■ PROBLEM STATEMENT:
Reproduce all lines of the listing below in which the word "pode" occurs.

--- TASK MATERIAL Enclosed Below ---

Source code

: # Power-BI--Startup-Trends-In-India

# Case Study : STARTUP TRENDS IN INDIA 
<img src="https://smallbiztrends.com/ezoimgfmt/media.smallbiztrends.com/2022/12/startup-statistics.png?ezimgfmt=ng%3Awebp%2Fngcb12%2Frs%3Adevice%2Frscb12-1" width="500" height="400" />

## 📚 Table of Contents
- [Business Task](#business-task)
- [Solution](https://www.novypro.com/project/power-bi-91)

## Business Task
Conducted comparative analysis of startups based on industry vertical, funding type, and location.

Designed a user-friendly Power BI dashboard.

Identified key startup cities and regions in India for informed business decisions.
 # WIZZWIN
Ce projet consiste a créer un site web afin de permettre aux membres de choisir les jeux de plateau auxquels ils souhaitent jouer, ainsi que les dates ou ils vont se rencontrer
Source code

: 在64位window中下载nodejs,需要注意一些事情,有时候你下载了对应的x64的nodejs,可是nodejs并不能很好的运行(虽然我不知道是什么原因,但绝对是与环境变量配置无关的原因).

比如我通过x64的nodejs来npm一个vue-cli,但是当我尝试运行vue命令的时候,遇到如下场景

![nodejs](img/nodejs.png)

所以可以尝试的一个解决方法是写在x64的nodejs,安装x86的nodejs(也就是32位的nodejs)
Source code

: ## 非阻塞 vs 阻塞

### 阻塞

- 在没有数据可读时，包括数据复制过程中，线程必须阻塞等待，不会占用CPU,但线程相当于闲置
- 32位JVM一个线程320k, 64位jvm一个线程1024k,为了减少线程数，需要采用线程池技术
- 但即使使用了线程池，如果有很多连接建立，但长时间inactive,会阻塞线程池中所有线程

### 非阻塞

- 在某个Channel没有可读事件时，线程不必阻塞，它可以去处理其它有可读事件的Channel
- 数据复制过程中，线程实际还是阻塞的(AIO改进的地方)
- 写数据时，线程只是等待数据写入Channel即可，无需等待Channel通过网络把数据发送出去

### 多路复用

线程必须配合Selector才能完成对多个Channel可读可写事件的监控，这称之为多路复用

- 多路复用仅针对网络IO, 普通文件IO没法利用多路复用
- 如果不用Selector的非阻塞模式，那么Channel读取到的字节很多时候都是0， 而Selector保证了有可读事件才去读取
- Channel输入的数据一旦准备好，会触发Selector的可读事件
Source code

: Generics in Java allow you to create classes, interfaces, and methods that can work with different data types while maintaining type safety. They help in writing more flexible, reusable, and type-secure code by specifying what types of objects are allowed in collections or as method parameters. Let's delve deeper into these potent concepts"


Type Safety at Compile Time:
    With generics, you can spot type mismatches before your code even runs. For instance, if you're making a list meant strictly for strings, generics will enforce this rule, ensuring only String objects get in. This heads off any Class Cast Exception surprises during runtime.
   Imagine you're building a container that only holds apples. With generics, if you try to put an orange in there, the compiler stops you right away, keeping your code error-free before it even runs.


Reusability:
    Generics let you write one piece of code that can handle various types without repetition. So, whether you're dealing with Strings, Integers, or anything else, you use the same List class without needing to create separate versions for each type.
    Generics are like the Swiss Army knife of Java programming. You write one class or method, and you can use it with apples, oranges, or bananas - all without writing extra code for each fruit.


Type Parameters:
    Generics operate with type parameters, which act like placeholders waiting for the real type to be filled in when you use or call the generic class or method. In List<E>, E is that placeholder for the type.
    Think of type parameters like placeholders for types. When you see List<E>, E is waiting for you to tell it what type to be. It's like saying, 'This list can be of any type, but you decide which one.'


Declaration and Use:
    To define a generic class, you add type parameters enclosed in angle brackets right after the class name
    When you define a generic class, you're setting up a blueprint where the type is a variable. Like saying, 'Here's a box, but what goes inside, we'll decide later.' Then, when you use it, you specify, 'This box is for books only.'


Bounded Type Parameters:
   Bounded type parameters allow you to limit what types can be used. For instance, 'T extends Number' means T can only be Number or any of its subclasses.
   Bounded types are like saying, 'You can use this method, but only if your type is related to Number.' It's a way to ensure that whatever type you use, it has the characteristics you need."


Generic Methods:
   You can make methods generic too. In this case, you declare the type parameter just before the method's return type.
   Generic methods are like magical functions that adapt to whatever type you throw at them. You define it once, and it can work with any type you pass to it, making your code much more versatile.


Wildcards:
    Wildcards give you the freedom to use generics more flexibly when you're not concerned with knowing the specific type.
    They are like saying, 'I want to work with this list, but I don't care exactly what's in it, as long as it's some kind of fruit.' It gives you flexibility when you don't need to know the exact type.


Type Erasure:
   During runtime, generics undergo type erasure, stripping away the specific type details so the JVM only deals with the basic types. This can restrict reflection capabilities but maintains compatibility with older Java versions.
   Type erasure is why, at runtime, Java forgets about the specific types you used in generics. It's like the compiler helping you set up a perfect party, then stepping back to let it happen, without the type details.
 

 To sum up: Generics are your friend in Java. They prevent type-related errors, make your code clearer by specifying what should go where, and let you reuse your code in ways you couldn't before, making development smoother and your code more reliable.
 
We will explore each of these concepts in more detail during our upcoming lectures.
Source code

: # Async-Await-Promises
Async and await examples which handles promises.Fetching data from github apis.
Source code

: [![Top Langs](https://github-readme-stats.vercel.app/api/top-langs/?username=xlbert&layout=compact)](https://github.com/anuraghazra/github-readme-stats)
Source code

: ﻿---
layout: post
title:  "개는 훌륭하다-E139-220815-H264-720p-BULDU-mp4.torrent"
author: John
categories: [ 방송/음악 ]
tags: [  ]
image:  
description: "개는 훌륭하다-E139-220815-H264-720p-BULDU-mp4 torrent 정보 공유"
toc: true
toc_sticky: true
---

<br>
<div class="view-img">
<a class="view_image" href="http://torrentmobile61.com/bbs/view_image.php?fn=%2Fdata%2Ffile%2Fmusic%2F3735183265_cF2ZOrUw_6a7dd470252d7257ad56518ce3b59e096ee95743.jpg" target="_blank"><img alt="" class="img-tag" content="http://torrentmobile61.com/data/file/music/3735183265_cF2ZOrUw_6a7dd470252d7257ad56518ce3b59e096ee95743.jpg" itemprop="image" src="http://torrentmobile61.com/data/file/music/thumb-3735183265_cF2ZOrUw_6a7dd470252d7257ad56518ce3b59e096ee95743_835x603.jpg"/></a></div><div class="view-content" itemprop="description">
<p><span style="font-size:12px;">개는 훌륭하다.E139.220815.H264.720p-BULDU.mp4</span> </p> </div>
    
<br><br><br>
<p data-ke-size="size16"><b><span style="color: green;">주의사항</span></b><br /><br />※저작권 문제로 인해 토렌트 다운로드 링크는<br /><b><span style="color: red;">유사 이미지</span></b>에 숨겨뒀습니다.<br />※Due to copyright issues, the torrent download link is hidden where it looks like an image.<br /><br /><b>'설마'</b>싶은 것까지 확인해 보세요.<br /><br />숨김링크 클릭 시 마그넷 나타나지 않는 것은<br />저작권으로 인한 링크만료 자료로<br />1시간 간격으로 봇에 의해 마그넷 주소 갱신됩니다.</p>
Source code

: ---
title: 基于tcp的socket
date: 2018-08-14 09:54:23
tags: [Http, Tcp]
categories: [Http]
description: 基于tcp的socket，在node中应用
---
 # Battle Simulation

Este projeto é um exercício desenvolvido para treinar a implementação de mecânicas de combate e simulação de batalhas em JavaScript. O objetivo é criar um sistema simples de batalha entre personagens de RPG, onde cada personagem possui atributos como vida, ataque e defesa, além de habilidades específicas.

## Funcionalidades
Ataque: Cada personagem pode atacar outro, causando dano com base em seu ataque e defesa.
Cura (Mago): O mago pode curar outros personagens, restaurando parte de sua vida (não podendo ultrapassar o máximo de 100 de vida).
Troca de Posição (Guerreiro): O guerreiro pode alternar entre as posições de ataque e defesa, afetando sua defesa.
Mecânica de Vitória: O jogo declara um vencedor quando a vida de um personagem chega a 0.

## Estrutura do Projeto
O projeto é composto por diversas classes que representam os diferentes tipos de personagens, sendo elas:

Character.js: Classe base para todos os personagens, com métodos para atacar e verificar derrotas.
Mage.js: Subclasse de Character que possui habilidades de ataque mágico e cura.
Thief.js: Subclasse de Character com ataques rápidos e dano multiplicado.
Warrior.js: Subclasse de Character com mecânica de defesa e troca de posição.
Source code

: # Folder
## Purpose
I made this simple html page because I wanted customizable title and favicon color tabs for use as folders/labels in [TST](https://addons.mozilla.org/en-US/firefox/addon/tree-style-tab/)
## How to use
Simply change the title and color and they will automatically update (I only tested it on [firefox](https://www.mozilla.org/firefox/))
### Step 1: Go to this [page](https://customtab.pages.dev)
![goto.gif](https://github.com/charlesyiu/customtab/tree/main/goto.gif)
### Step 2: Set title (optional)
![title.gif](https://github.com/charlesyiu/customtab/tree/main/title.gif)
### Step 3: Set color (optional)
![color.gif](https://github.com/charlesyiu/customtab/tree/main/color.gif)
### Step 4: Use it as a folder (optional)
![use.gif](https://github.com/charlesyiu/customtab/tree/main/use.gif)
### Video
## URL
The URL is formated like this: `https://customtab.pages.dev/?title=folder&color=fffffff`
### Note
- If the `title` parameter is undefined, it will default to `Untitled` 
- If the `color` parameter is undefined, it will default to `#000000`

--- End of Enclosed TASK MATERIAL ---

■ WRITTEN SOLUTION:
Ataque: Cada personagem pode atacar outro, causando dano com base em seu ataque e defesa.
Cura (Mago): O mago pode curar outros personagens, restaurando parte de sua vida (não podendo ultrapassar o máximo de 100 de vida).
Troca de Posição (Guerreiro): O guerreiro pode alternar entre as posições de ataque e defesa, afetando sua defesa.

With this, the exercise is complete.